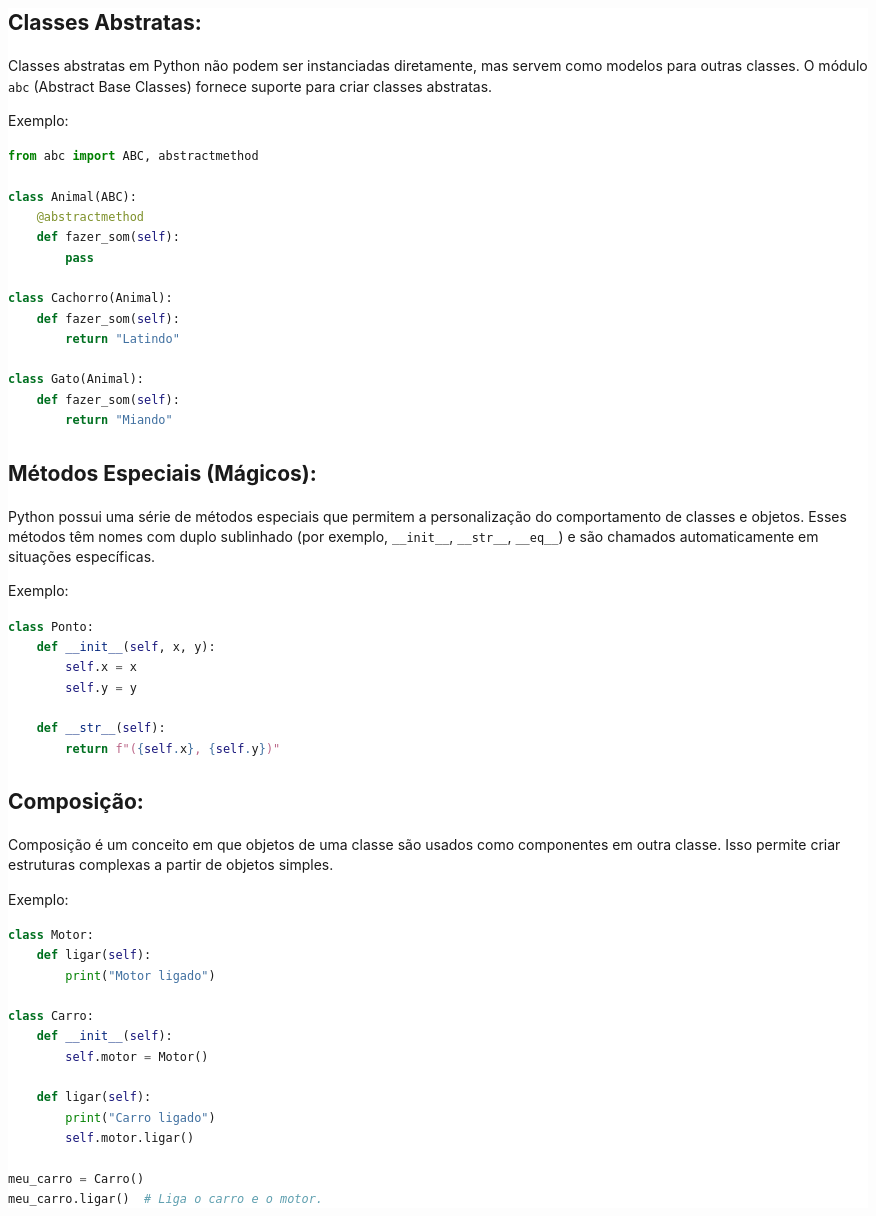 ## Classes Abstratas:

Classes abstratas em Python não podem ser instanciadas diretamente, mas servem como modelos para outras classes. O módulo `abc` (Abstract Base Classes) fornece suporte para criar classes abstratas.

Exemplo:
```python
from abc import ABC, abstractmethod

class Animal(ABC):
    @abstractmethod
    def fazer_som(self):
        pass

class Cachorro(Animal):
    def fazer_som(self):
        return "Latindo"

class Gato(Animal):
    def fazer_som(self):
        return "Miando"
```

## Métodos Especiais (Mágicos):

Python possui uma série de métodos especiais que permitem a personalização do comportamento de classes e objetos. Esses métodos têm nomes com duplo sublinhado (por exemplo, `__init__`, `__str__`, `__eq__`) e são chamados automaticamente em situações específicas.

Exemplo:
```python
class Ponto:
    def __init__(self, x, y):
        self.x = x
        self.y = y

    def __str__(self):
        return f"({self.x}, {self.y})"
```

## Composição:

Composição é um conceito em que objetos de uma classe são usados como componentes em outra classe. Isso permite criar estruturas complexas a partir de objetos simples.

Exemplo:
```python
class Motor:
    def ligar(self):
        print("Motor ligado")

class Carro:
    def __init__(self):
        self.motor = Motor()

    def ligar(self):
        print("Carro ligado")
        self.motor.ligar()

meu_carro = Carro()
meu_carro.ligar()  # Liga o carro e o motor.
```
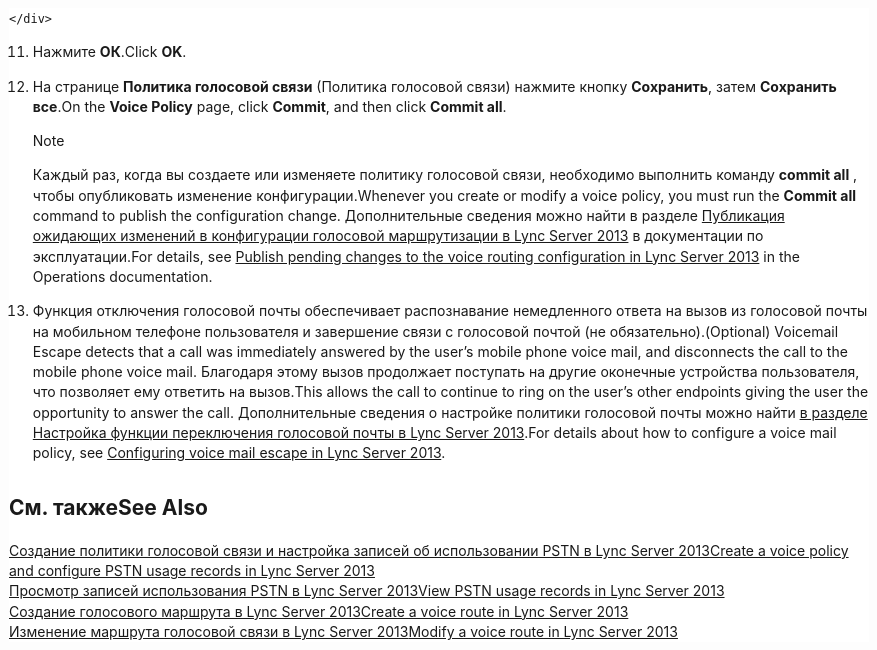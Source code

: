     
    </div>

11. <span data-ttu-id="1ac25-218">Нажмите **ОК**.</span><span class="sxs-lookup"><span data-stu-id="1ac25-218">Click **OK**.</span></span>

12. <span data-ttu-id="1ac25-219">На странице **Политика голосовой связи** (Политика голосовой связи) нажмите кнопку **Сохранить**, затем **Сохранить все**.</span><span class="sxs-lookup"><span data-stu-id="1ac25-219">On the **Voice Policy** page, click **Commit**, and then click **Commit all**.</span></span>
    
    <div>
    

    > [!NOTE]  
    > <span data-ttu-id="1ac25-220">Каждый раз, когда вы создаете или изменяете политику голосовой связи, необходимо выполнить команду <STRONG>commit all</STRONG> , чтобы опубликовать изменение конфигурации.</span><span class="sxs-lookup"><span data-stu-id="1ac25-220">Whenever you create or modify a voice policy, you must run the <STRONG>Commit all</STRONG> command to publish the configuration change.</span></span> <span data-ttu-id="1ac25-221">Дополнительные сведения можно найти в разделе <A href="lync-server-2013-publish-pending-changes-to-the-voice-routing-configuration.md">Публикация ожидающих изменений в конфигурации голосовой маршрутизации в Lync Server 2013</A> в документации по эксплуатации.</span><span class="sxs-lookup"><span data-stu-id="1ac25-221">For details, see <A href="lync-server-2013-publish-pending-changes-to-the-voice-routing-configuration.md">Publish pending changes to the voice routing configuration in Lync Server 2013</A> in the Operations documentation.</span></span>

    
    </div>

13. <span data-ttu-id="1ac25-222">Функция отключения голосовой почты обеспечивает распознавание немедленного ответа на вызов из голосовой почты на мобильном телефоне пользователя и завершение связи с голосовой почтой (не обязательно).</span><span class="sxs-lookup"><span data-stu-id="1ac25-222">(Optional) Voicemail Escape detects that a call was immediately answered by the user’s mobile phone voice mail, and disconnects the call to the mobile phone voice mail.</span></span> <span data-ttu-id="1ac25-223">Благодаря этому вызов продолжает поступать на другие оконечные устройства пользователя, что позволяет ему ответить на вызов.</span><span class="sxs-lookup"><span data-stu-id="1ac25-223">This allows the call to continue to ring on the user’s other endpoints giving the user the opportunity to answer the call.</span></span> <span data-ttu-id="1ac25-224">Дополнительные сведения о настройке политики голосовой почты можно найти [в разделе Настройка функции переключения голосовой почты в Lync Server 2013](lync-server-2013-configuring-voice-mail-escape.md).</span><span class="sxs-lookup"><span data-stu-id="1ac25-224">For details about how to configure a voice mail policy, see [Configuring voice mail escape in Lync Server 2013](lync-server-2013-configuring-voice-mail-escape.md).</span></span>

</div>

<div>

## <a name="see-also"></a><span data-ttu-id="1ac25-225">См. также</span><span class="sxs-lookup"><span data-stu-id="1ac25-225">See Also</span></span>


[<span data-ttu-id="1ac25-226">Создание политики голосовой связи и настройка записей об использовании PSTN в Lync Server 2013</span><span class="sxs-lookup"><span data-stu-id="1ac25-226">Create a voice policy and configure PSTN usage records in Lync Server 2013</span></span>](lync-server-2013-create-a-voice-policy-and-configure-pstn-usage-records.md)  
[<span data-ttu-id="1ac25-227">Просмотр записей использования PSTN в Lync Server 2013</span><span class="sxs-lookup"><span data-stu-id="1ac25-227">View PSTN usage records in Lync Server 2013</span></span>](lync-server-2013-view-pstn-usage-records.md)  
[<span data-ttu-id="1ac25-228">Создание голосового маршрута в Lync Server 2013</span><span class="sxs-lookup"><span data-stu-id="1ac25-228">Create a voice route in Lync Server 2013</span></span>](lync-server-2013-create-a-voice-route.md)  
[<span data-ttu-id="1ac25-229">Изменение маршрута голосовой связи в Lync Server 2013</span><span class="sxs-lookup"><span data-stu-id="1ac25-229">Modify a voice route in Lync Server 2013</span></span>](lync-server-2013-modify-a-voice-route.md)  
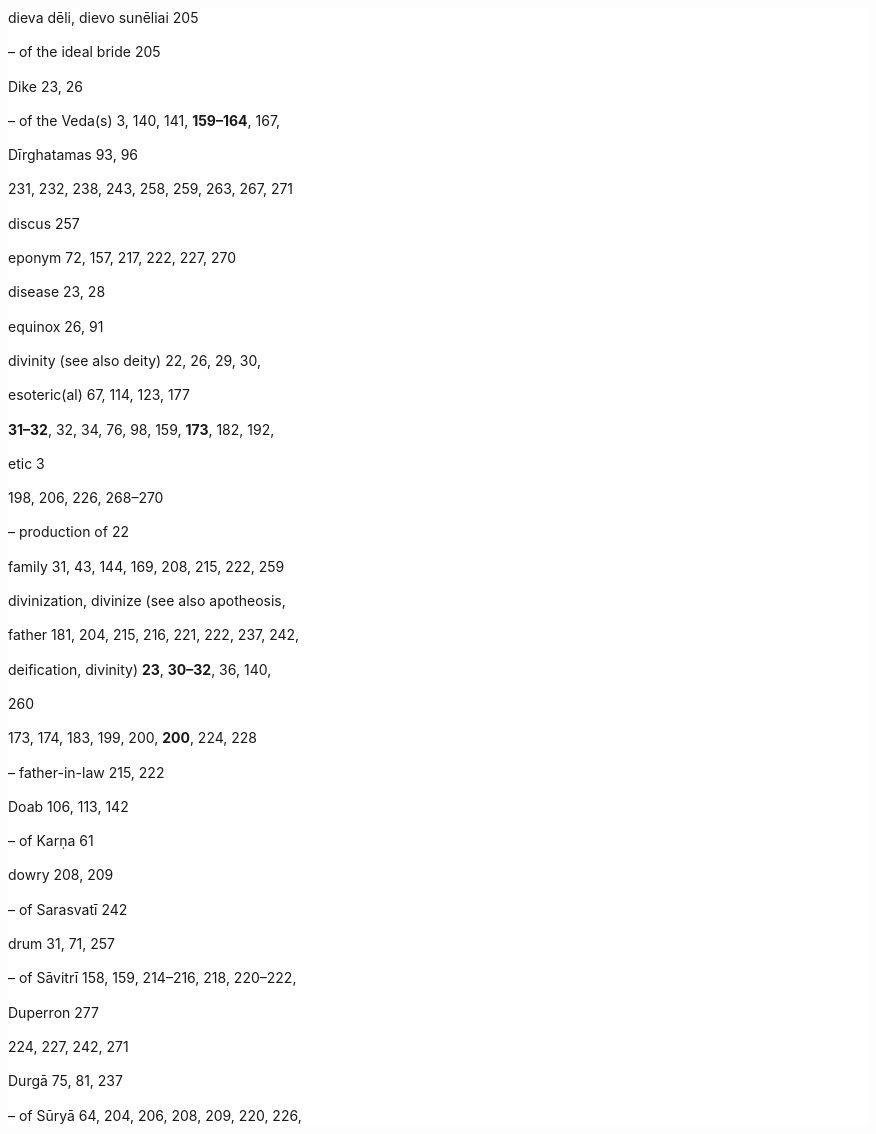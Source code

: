 dieva dēli, dievo sunēliai  205

– of the ideal bride 205

Dike 23, 26

– of the Veda\(s\) 3, 140, 141, **159–164**, 167, 

Dīrghatamas 93, 96

231, 232, 238, 243, 258, 259, 263, 267, 271

discus 257

eponym 72, 157, 217, 222, 227, 270

disease 23, 28

equinox 26, 91

divinity \(see also deity\) 22, 26, 29, 30, 

esoteric\(al\) 67, 114, 123, 177

**31–32**, 32, 34, 76, 98, 159, **173**, 182, 192, 

etic 3

198, 206, 226, 268–270

– production of 22

family 31, 43, 144, 169, 208, 215, 222, 259

divinization, divinize \(see also apotheosis, 

father 181, 204, 215, 216, 221, 222, 237, 242, 

deification, divinity\) **23**, **30–32**, 36, 140, 

260

173, 174, 183, 199, 200, **200**, 224, 228

– father-in-law 215, 222

Doab 106, 113, 142

– of Karṇa 61

dowry 208, 209

– of Sarasvatī 242

drum 31, 71, 257

– of Sāvitrī 158, 159, 214–216, 218, 220–222, 

Duperron 277

224, 227, 242, 271

Durgā 75, 81, 237

– of Sūryā 64, 204, 206, 208, 209, 220, 226, 

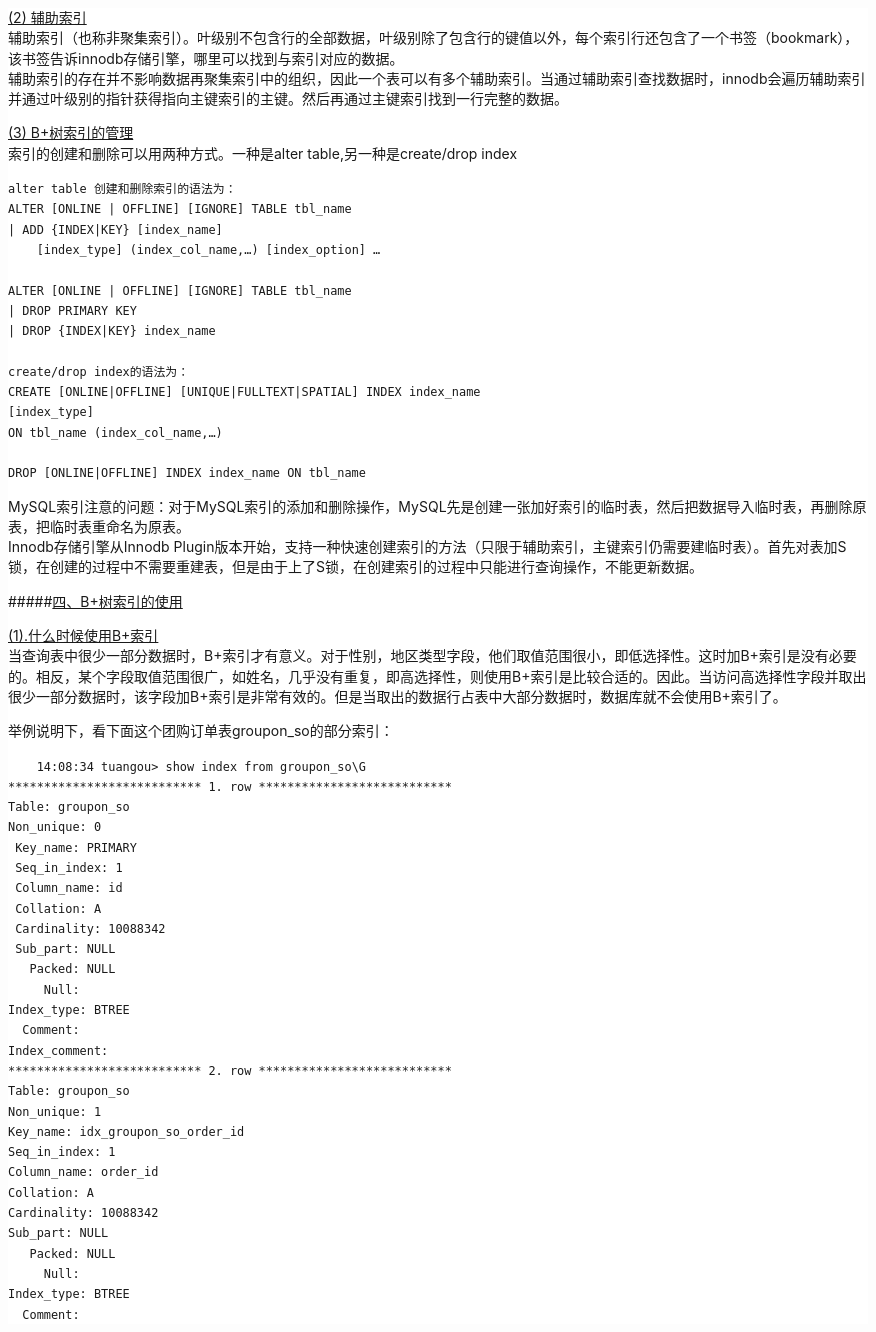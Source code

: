 [(2) 辅助索引](id:t7)<br>
辅助索引（也称非聚集索引）。叶级别不包含行的全部数据，叶级别除了包含行的键值以外，每个索引行还包含了一个书签（bookmark），该书签告诉innodb存储引擎，哪里可以找到与索引对应的数据。<br>
辅助索引的存在并不影响数据再聚集索引中的组织，因此一个表可以有多个辅助索引。当通过辅助索引查找数据时，innodb会遍历辅助索引并通过叶级别的指针获得指向主键索引的主键。然后再通过主键索引找到一行完整的数据。
 
[(3) B+树索引的管理](id:t8)<br>
索引的创建和删除可以用两种方式。一种是alter table,另一种是create/drop index

    alter table 创建和删除索引的语法为：
    ALTER [ONLINE | OFFLINE] [IGNORE] TABLE tbl_name
    | ADD {INDEX|KEY} [index_name]
        [index_type] (index_col_name,…) [index_option] …
        
    ALTER [ONLINE | OFFLINE] [IGNORE] TABLE tbl_name
    | DROP PRIMARY KEY
    | DROP {INDEX|KEY} index_name
    
    create/drop index的语法为：
    CREATE [ONLINE|OFFLINE] [UNIQUE|FULLTEXT|SPATIAL] INDEX index_name
    [index_type]
    ON tbl_name (index_col_name,…)
    
    DROP [ONLINE|OFFLINE] INDEX index_name ON tbl_name


MySQL索引注意的问题：对于MySQL索引的添加和删除操作，MySQL先是创建一张加好索引的临时表，然后把数据导入临时表，再删除原表，把临时表重命名为原表。<br>
Innodb存储引擎从Innodb Plugin版本开始，支持一种快速创建索引的方法（只限于辅助索引，主键索引仍需要建临时表）。首先对表加S锁，在创建的过程中不需要重建表，但是由于上了S锁，在创建索引的过程中只能进行查询操作，不能更新数据。<br>

#####[四、B+树索引的使用](id:t9)
 
[(1).什么时候使用B+索引](id:t10)<br>
当查询表中很少一部分数据时，B+索引才有意义。对于性别，地区类型字段，他们取值范围很小，即低选择性。这时加B+索引是没有必要的。相反，某个字段取值范围很广，如姓名，几乎没有重复，即高选择性，则使用B+索引是比较合适的。因此。当访问高选择性字段并取出很少一部分数据时，该字段加B+索引是非常有效的。但是当取出的数据行占表中大部分数据时，数据库就不会使用B+索引了。<br>
 
举例说明下，看下面这个团购订单表groupon_so的部分索引：<br>

        14:08:34 tuangou> show index from groupon_so\G
    *************************** 1. row ***************************
    Table: groupon_so
    Non_unique: 0
     Key_name: PRIMARY
     Seq_in_index: 1
     Column_name: id
     Collation: A
     Cardinality: 10088342
     Sub_part: NULL
       Packed: NULL
         Null: 
    Index_type: BTREE
      Comment: 
    Index_comment: 
    *************************** 2. row ***************************
    Table: groupon_so
    Non_unique: 1
    Key_name: idx_groupon_so_order_id
    Seq_in_index: 1
    Column_name: order_id
    Collation: A
    Cardinality: 10088342
    Sub_part: NULL
       Packed: NULL
         Null: 
    Index_type: BTREE
      Comment: 
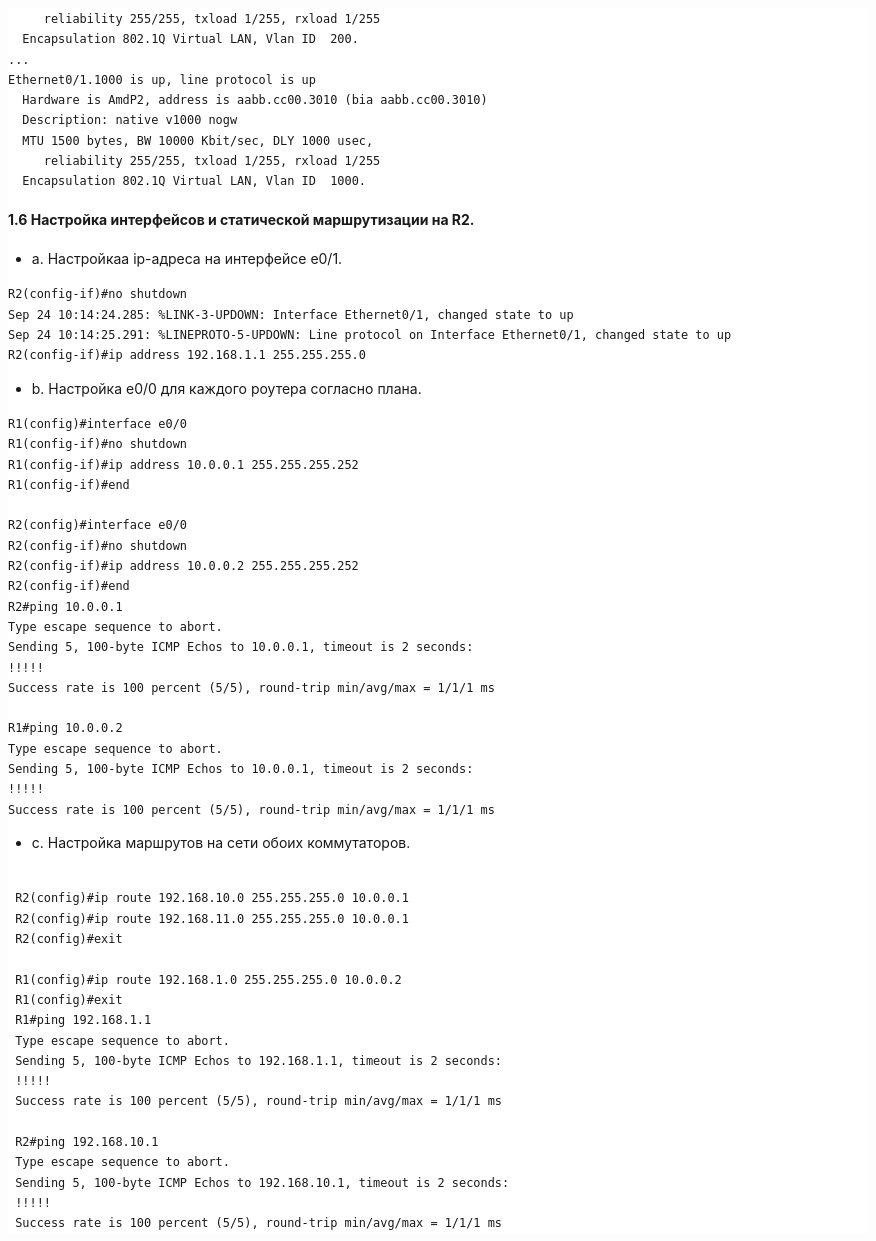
 ```
     reliability 255/255, txload 1/255, rxload 1/255
  Encapsulation 802.1Q Virtual LAN, Vlan ID  200.
...
Ethernet0/1.1000 is up, line protocol is up
  Hardware is AmdP2, address is aabb.cc00.3010 (bia aabb.cc00.3010)
  Description: native v1000 nogw
  MTU 1500 bytes, BW 10000 Kbit/sec, DLY 1000 usec,
     reliability 255/255, txload 1/255, rxload 1/255
  Encapsulation 802.1Q Virtual LAN, Vlan ID  1000.
```

#### 1.6 Настройка интерфейсов и статической маршрутизации на R2.
 - a. Настройкаа ip-адреса на интерфейсе e0/1.
 ```
R2(config-if)#no shutdown
Sep 24 10:14:24.285: %LINK-3-UPDOWN: Interface Ethernet0/1, changed state to up
Sep 24 10:14:25.291: %LINEPROTO-5-UPDOWN: Line protocol on Interface Ethernet0/1, changed state to up
R2(config-if)#ip address 192.168.1.1 255.255.255.0
 ```
 - b. Настройка e0/0 для каждого роутера согласно плана.
 ```
 R1(config)#interface e0/0
 R1(config-if)#no shutdown
 R1(config-if)#ip address 10.0.0.1 255.255.255.252
 R1(config-if)#end

 R2(config)#interface e0/0
 R2(config-if)#no shutdown
 R2(config-if)#ip address 10.0.0.2 255.255.255.252
 R2(config-if)#end
 R2#ping 10.0.0.1
 Type escape sequence to abort.
 Sending 5, 100-byte ICMP Echos to 10.0.0.1, timeout is 2 seconds:
 !!!!!
 Success rate is 100 percent (5/5), round-trip min/avg/max = 1/1/1 ms

 R1#ping 10.0.0.2
 Type escape sequence to abort.
 Sending 5, 100-byte ICMP Echos to 10.0.0.1, timeout is 2 seconds:
 !!!!!
 Success rate is 100 percent (5/5), round-trip min/avg/max = 1/1/1 ms
 ```
 - c. Настройка маршрутов на сети обоих коммутаторов.
 ```

  R2(config)#ip route 192.168.10.0 255.255.255.0 10.0.0.1
  R2(config)#ip route 192.168.11.0 255.255.255.0 10.0.0.1
  R2(config)#exit

  R1(config)#ip route 192.168.1.0 255.255.255.0 10.0.0.2
  R1(config)#exit
  R1#ping 192.168.1.1
  Type escape sequence to abort.
  Sending 5, 100-byte ICMP Echos to 192.168.1.1, timeout is 2 seconds:
  !!!!!
  Success rate is 100 percent (5/5), round-trip min/avg/max = 1/1/1 ms

  R2#ping 192.168.10.1
  Type escape sequence to abort.
  Sending 5, 100-byte ICMP Echos to 192.168.10.1, timeout is 2 seconds:
  !!!!!
  Success rate is 100 percent (5/5), round-trip min/avg/max = 1/1/1 ms
 ```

□ □ □ □

### Work instruction
Each line from the first line of the entries through the line containing "## Métodos Especiais" should be duplicated word for word, and nothing more; the pictures stay out.

### Solution for this task
 ## Classes Abstratas:

Classes abstratas em Python não podem ser instanciadas diretamente, mas servem como modelos para outras classes. O módulo `abc` (Abstract Base Classes) fornece suporte para criar classes abstratas.

Exemplo:
```python
from abc import ABC, abstractmethod

class Animal(ABC):
    @abstractmethod
    def fazer_som(self):
        pass

class Cachorro(Animal):
    def fazer_som(self):
        return "Latindo"

class Gato(Animal):
    def fazer_som(self):
        return "Miando"
```

## Métodos Especiais (Mágicos):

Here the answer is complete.